(Pictures paired with source code)
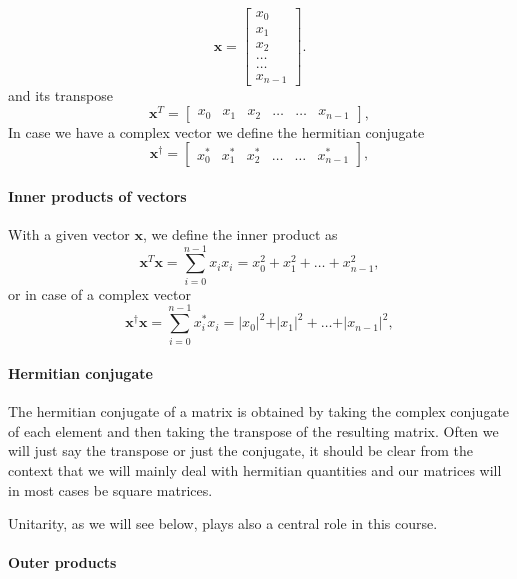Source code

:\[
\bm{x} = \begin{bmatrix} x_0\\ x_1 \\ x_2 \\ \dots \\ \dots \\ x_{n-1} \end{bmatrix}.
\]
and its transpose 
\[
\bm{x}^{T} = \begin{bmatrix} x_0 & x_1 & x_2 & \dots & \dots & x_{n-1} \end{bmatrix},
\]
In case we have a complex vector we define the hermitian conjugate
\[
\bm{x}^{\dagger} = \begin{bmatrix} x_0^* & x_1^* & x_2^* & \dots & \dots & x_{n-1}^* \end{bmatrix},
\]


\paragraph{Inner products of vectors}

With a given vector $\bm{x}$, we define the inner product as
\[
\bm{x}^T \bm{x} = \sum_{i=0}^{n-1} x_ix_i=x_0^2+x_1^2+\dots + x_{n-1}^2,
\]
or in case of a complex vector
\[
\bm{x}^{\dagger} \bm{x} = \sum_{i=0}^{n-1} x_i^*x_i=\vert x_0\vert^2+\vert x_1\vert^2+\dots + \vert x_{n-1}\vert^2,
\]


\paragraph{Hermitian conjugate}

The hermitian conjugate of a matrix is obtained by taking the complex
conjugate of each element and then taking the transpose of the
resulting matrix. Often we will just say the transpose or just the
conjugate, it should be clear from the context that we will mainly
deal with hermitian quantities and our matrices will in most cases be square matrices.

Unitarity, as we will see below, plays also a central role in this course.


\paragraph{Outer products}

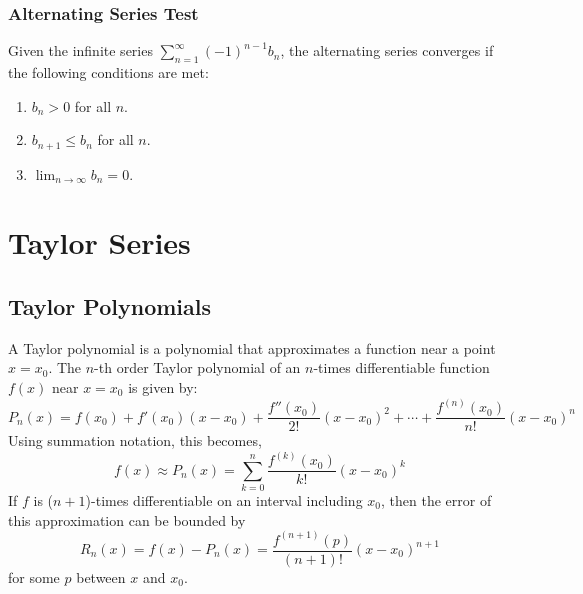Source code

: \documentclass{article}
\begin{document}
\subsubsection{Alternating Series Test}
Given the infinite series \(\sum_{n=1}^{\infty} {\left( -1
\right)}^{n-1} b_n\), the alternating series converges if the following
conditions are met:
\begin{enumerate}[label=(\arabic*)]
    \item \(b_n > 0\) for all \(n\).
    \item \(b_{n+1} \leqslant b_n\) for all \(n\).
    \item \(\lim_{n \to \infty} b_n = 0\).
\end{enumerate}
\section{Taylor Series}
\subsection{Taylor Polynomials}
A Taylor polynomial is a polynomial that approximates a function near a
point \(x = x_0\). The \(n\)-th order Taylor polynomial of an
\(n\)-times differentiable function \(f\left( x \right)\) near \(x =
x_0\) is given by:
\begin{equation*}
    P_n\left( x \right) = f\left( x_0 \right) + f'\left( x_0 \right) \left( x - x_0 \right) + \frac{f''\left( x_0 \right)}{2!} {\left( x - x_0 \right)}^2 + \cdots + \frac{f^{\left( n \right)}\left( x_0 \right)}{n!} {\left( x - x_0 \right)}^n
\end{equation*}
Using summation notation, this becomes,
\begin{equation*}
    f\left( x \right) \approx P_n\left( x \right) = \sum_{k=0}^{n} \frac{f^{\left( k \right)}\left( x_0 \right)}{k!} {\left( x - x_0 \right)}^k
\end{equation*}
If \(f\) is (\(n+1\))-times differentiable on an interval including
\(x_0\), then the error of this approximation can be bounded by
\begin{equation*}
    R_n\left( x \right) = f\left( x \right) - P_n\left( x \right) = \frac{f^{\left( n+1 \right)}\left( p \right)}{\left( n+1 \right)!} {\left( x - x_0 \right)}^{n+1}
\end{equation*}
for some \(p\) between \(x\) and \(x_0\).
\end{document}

▶ INSTRUCTIONS TO FOLLOW: Go through the records above and write out every line exactly, passing over the pictures.

▶ EXERCISE RESULT:
Source code

:\[
\bm{x} = \begin{bmatrix} x_0\\ x_1 \\ x_2 \\ \dots \\ \dots \\ x_{n-1} \end{bmatrix}.
\]
and its transpose 
\[
\bm{x}^{T} = \begin{bmatrix} x_0 & x_1 & x_2 & \dots & \dots & x_{n-1} \end{bmatrix},
\]
In case we have a complex vector we define the hermitian conjugate
\[
\bm{x}^{\dagger} = \begin{bmatrix} x_0^* & x_1^* & x_2^* & \dots & \dots & x_{n-1}^* \end{bmatrix},
\]


\paragraph{Inner products of vectors}

With a given vector $\bm{x}$, we define the inner product as
\[
\bm{x}^T \bm{x} = \sum_{i=0}^{n-1} x_ix_i=x_0^2+x_1^2+\dots + x_{n-1}^2,
\]
or in case of a complex vector
\[
\bm{x}^{\dagger} \bm{x} = \sum_{i=0}^{n-1} x_i^*x_i=\vert x_0\vert^2+\vert x_1\vert^2+\dots + \vert x_{n-1}\vert^2,
\]


\paragraph{Hermitian conjugate}

The hermitian conjugate of a matrix is obtained by taking the complex
conjugate of each element and then taking the transpose of the
resulting matrix. Often we will just say the transpose or just the
conjugate, it should be clear from the context that we will mainly
deal with hermitian quantities and our matrices will in most cases be square matrices.

Unitarity, as we will see below, plays also a central role in this course.


\paragraph{Outer products}

Source code

: \documentclass{article}
\begin{document}
\subsubsection{Alternating Series Test}
Given the infinite series \(\sum_{n=1}^{\infty} {\left( -1
\right)}^{n-1} b_n\), the alternating series converges if the following
conditions are met:
\begin{enumerate}[label=(\arabic*)]
    \item \(b_n > 0\) for all \(n\).
    \item \(b_{n+1} \leqslant b_n\) for all \(n\).
    \item \(\lim_{n \to \infty} b_n = 0\).
\end{enumerate}
\section{Taylor Series}
\subsection{Taylor Polynomials}
A Taylor polynomial is a polynomial that approximates a function near a
point \(x = x_0\). The \(n\)-th order Taylor polynomial of an
\(n\)-times differentiable function \(f\left( x \right)\) near \(x =
x_0\) is given by:
\begin{equation*}
    P_n\left( x \right) = f\left( x_0 \right) + f'\left( x_0 \right) \left( x - x_0 \right) + \frac{f''\left( x_0 \right)}{2!} {\left( x - x_0 \right)}^2 + \cdots + \frac{f^{\left( n \right)}\left( x_0 \right)}{n!} {\left( x - x_0 \right)}^n
\end{equation*}
Using summation notation, this becomes,
\begin{equation*}
    f\left( x \right) \approx P_n\left( x \right) = \sum_{k=0}^{n} \frac{f^{\left( k \right)}\left( x_0 \right)}{k!} {\left( x - x_0 \right)}^k
\end{equation*}
If \(f\) is (\(n+1\))-times differentiable on an interval including
\(x_0\), then the error of this approximation can be bounded by
\begin{equation*}
    R_n\left( x \right) = f\left( x \right) - P_n\left( x \right) = \frac{f^{\left( n+1 \right)}\left( p \right)}{\left( n+1 \right)!} {\left( x - x_0 \right)}^{n+1}
\end{equation*}
for some \(p\) between \(x\) and \(x_0\).
\end{document}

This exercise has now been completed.